WHAT TO PRODUCE
Starting at the top of the entries below, print each line exactly until the line with "The kitting workstation model was" has been printed too.

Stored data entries
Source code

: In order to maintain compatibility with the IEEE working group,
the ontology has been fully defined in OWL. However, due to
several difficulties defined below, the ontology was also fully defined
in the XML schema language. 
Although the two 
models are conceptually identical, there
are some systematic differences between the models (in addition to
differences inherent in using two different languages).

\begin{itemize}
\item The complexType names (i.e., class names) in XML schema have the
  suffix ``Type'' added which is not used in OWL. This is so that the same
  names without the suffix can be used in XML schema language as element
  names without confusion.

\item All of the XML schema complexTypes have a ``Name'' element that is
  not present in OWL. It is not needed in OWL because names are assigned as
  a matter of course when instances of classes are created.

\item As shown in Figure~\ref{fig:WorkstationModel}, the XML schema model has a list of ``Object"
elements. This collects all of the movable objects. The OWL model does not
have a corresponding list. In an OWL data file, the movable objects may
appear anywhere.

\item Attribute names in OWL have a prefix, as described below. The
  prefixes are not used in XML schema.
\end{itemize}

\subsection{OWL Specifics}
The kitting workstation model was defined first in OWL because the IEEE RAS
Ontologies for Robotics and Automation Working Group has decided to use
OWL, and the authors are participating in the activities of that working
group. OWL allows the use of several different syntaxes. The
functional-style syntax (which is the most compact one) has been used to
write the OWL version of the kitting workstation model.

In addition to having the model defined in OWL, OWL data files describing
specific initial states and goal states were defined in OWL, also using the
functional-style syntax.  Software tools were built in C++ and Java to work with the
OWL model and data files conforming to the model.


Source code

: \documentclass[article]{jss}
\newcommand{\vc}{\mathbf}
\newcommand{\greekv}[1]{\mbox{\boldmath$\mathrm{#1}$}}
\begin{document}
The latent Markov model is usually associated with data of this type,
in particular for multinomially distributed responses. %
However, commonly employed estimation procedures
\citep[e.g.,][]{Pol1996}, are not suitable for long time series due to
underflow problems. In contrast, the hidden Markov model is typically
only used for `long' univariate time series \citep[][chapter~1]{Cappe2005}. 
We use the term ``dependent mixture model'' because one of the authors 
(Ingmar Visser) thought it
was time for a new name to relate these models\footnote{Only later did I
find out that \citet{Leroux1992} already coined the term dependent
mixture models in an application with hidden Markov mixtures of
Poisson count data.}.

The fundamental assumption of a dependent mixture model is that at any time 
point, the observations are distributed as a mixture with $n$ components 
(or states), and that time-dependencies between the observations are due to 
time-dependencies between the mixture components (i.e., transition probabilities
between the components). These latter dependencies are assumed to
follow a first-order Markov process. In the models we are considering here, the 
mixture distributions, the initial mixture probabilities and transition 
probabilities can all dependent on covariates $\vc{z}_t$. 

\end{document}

THE ANSWER
Source code

: In order to maintain compatibility with the IEEE working group,
the ontology has been fully defined in OWL. However, due to
several difficulties defined below, the ontology was also fully defined
in the XML schema language. 
Although the two 
models are conceptually identical, there
are some systematic differences between the models (in addition to
differences inherent in using two different languages).

\begin{itemize}
\item The complexType names (i.e., class names) in XML schema have the
  suffix ``Type'' added which is not used in OWL. This is so that the same
  names without the suffix can be used in XML schema language as element
  names without confusion.

\item All of the XML schema complexTypes have a ``Name'' element that is
  not present in OWL. It is not needed in OWL because names are assigned as
  a matter of course when instances of classes are created.

\item As shown in Figure~\ref{fig:WorkstationModel}, the XML schema model has a list of ``Object"
elements. This collects all of the movable objects. The OWL model does not
have a corresponding list. In an OWL data file, the movable objects may
appear anywhere.

\item Attribute names in OWL have a prefix, as described below. The
  prefixes are not used in XML schema.
\end{itemize}

\subsection{OWL Specifics}
The kitting workstation model was defined first in OWL because the IEEE RAS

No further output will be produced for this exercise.